TASK STATEMENT »
Beginning with the very first line, please reproduce the entries exactly through the line containing "## Update list".

DATA SUPPLIED »
□ □ □ □ □ □ □
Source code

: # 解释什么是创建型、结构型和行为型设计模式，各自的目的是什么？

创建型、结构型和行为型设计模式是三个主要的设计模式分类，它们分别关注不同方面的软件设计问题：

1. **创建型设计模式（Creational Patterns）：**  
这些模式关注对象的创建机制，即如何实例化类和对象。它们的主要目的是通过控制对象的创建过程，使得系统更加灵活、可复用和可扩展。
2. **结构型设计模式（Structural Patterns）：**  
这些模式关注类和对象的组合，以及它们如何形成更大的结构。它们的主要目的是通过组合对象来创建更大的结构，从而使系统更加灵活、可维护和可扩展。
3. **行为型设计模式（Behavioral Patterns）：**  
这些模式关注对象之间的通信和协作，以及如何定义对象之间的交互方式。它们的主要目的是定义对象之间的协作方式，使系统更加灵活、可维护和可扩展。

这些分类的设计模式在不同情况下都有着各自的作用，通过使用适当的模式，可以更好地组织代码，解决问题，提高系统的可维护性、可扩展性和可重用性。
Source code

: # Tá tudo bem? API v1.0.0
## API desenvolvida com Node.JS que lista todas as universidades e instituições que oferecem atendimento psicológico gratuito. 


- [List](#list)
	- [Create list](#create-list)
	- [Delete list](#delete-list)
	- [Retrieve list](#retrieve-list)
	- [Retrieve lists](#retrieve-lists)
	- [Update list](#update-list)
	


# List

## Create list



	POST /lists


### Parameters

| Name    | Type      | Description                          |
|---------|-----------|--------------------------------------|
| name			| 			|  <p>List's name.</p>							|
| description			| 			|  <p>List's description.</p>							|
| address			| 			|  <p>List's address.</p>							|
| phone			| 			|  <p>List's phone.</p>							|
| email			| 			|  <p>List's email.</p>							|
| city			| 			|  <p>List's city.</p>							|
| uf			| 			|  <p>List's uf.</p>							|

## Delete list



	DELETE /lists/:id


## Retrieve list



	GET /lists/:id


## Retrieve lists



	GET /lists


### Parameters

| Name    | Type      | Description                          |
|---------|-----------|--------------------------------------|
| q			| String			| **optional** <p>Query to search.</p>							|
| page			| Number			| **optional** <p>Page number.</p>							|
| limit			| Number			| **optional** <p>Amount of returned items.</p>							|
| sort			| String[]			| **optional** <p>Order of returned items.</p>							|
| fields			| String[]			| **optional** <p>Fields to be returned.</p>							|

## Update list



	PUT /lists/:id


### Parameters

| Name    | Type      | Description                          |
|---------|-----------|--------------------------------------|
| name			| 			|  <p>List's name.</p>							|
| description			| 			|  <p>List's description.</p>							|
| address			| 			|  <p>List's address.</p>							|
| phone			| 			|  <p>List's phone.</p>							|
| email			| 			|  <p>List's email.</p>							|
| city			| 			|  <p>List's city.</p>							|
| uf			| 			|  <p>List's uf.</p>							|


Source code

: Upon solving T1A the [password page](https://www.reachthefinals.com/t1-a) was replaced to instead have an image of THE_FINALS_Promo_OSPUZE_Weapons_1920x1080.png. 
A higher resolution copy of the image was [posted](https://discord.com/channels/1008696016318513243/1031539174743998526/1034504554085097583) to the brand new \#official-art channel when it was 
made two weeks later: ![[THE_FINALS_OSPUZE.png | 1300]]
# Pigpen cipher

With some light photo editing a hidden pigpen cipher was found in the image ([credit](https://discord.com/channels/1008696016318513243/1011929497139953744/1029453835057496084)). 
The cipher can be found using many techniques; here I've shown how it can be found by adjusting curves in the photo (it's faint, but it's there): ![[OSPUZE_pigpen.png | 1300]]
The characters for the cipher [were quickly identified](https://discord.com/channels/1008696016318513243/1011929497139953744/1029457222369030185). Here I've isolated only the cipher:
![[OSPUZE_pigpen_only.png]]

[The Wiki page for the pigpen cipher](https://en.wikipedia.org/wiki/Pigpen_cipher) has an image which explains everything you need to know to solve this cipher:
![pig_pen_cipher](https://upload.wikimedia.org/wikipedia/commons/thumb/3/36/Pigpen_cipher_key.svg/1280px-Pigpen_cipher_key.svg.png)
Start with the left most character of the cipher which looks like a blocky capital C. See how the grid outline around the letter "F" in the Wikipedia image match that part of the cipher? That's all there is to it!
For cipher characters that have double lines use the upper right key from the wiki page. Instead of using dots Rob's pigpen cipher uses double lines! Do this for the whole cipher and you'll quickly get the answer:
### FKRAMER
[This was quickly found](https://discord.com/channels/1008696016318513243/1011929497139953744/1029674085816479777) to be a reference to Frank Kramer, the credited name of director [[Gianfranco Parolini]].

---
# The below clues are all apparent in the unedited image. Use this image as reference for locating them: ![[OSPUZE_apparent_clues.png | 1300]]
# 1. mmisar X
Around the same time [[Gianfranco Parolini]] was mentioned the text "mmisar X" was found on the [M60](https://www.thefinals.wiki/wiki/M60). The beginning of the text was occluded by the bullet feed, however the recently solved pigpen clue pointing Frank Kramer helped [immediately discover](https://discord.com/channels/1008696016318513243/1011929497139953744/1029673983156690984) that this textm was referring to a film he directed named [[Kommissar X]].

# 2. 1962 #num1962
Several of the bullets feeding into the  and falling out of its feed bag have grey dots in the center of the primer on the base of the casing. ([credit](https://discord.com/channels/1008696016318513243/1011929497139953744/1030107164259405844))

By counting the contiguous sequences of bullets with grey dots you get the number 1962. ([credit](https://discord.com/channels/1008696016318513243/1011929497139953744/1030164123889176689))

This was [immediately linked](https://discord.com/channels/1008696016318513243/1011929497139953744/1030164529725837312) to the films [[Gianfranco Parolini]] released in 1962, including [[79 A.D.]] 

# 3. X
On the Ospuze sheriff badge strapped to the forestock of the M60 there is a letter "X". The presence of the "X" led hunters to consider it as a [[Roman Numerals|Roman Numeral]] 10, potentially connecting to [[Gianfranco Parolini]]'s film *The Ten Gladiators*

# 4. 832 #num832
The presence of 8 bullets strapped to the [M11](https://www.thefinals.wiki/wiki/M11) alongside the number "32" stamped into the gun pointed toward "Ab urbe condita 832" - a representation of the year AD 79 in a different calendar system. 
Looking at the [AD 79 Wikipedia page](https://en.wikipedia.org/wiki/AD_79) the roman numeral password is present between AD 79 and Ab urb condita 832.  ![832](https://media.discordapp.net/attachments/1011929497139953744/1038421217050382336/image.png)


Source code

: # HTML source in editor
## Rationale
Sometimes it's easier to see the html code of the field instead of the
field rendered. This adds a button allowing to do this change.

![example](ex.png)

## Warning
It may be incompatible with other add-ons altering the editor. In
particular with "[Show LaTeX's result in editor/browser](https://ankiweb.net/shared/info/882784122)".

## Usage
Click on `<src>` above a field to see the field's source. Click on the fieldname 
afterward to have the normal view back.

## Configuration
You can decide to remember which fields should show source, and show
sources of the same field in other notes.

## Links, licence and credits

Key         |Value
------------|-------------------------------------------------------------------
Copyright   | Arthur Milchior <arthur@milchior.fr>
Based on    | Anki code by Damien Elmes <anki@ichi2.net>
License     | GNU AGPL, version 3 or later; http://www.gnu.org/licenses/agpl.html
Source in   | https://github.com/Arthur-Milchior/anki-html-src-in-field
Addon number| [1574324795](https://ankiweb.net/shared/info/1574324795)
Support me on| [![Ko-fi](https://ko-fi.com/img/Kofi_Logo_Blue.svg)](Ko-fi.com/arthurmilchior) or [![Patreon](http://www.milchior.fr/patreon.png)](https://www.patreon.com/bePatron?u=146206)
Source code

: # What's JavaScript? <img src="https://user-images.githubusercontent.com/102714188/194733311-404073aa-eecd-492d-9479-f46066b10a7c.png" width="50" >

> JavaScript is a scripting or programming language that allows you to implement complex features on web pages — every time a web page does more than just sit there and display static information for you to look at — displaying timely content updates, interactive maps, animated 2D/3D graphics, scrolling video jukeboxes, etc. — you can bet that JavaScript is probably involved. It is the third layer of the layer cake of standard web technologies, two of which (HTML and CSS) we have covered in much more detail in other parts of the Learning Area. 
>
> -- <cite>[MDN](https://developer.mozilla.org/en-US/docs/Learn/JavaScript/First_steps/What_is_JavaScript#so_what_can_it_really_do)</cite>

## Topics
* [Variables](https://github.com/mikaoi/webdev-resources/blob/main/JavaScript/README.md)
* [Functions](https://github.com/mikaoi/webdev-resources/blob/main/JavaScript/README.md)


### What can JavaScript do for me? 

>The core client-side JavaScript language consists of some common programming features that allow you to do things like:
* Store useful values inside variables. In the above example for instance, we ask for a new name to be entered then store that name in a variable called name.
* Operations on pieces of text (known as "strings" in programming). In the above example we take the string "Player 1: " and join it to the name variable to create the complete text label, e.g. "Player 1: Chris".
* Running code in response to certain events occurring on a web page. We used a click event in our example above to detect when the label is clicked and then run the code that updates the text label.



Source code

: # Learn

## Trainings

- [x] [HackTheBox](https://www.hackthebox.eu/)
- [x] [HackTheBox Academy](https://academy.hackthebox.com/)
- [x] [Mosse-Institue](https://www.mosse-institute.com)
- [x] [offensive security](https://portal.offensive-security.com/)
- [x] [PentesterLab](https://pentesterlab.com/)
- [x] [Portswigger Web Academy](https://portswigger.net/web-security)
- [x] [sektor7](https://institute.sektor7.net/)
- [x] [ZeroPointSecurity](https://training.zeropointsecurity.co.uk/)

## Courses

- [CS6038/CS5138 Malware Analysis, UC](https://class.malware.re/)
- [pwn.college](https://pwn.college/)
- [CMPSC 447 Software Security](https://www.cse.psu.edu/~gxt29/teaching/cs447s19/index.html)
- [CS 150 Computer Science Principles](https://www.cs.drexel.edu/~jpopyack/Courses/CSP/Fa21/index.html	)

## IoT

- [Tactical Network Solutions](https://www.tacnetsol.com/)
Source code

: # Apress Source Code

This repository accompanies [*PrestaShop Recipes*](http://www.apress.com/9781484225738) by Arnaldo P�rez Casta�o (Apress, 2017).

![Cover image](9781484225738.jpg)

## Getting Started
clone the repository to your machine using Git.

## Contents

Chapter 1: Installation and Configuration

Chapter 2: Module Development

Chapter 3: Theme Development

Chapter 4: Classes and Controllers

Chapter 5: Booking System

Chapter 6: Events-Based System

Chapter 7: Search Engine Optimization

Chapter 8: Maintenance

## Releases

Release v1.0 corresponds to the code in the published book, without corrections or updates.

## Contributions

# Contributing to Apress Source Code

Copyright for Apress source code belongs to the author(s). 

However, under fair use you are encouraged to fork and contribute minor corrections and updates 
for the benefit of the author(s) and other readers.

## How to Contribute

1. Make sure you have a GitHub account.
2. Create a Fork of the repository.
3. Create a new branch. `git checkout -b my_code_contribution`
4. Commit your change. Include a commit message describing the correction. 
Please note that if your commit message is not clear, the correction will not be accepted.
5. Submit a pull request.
□ □ □ □ □ □ □
RESULT OF THIS TASK »
Source code

: # 解释什么是创建型、结构型和行为型设计模式，各自的目的是什么？

创建型、结构型和行为型设计模式是三个主要的设计模式分类，它们分别关注不同方面的软件设计问题：

1. **创建型设计模式（Creational Patterns）：**  
这些模式关注对象的创建机制，即如何实例化类和对象。它们的主要目的是通过控制对象的创建过程，使得系统更加灵活、可复用和可扩展。
2. **结构型设计模式（Structural Patterns）：**  
这些模式关注类和对象的组合，以及它们如何形成更大的结构。它们的主要目的是通过组合对象来创建更大的结构，从而使系统更加灵活、可维护和可扩展。
3. **行为型设计模式（Behavioral Patterns）：**  
这些模式关注对象之间的通信和协作，以及如何定义对象之间的交互方式。它们的主要目的是定义对象之间的协作方式，使系统更加灵活、可维护和可扩展。

这些分类的设计模式在不同情况下都有着各自的作用，通过使用适当的模式，可以更好地组织代码，解决问题，提高系统的可维护性、可扩展性和可重用性。
Source code

: # Tá tudo bem? API v1.0.0
## API desenvolvida com Node.JS que lista todas as universidades e instituições que oferecem atendimento psicológico gratuito. 


- [List](#list)
	- [Create list](#create-list)
	- [Delete list](#delete-list)
	- [Retrieve list](#retrieve-list)
	- [Retrieve lists](#retrieve-lists)
	- [Update list](#update-list)
	


# List

## Create list



	POST /lists


### Parameters

| Name    | Type      | Description                          |
|---------|-----------|--------------------------------------|
| name			| 			|  <p>List's name.</p>							|
| description			| 			|  <p>List's description.</p>							|
| address			| 			|  <p>List's address.</p>							|
| phone			| 			|  <p>List's phone.</p>							|
| email			| 			|  <p>List's email.</p>							|
| city			| 			|  <p>List's city.</p>							|
| uf			| 			|  <p>List's uf.</p>							|

## Delete list



	DELETE /lists/:id


## Retrieve list



	GET /lists/:id


## Retrieve lists



	GET /lists


### Parameters

| Name    | Type      | Description                          |
|---------|-----------|--------------------------------------|
| q			| String			| **optional** <p>Query to search.</p>							|
| page			| Number			| **optional** <p>Page number.</p>							|
| limit			| Number			| **optional** <p>Amount of returned items.</p>							|
| sort			| String[]			| **optional** <p>Order of returned items.</p>							|
| fields			| String[]			| **optional** <p>Fields to be returned.</p>							|

## Update list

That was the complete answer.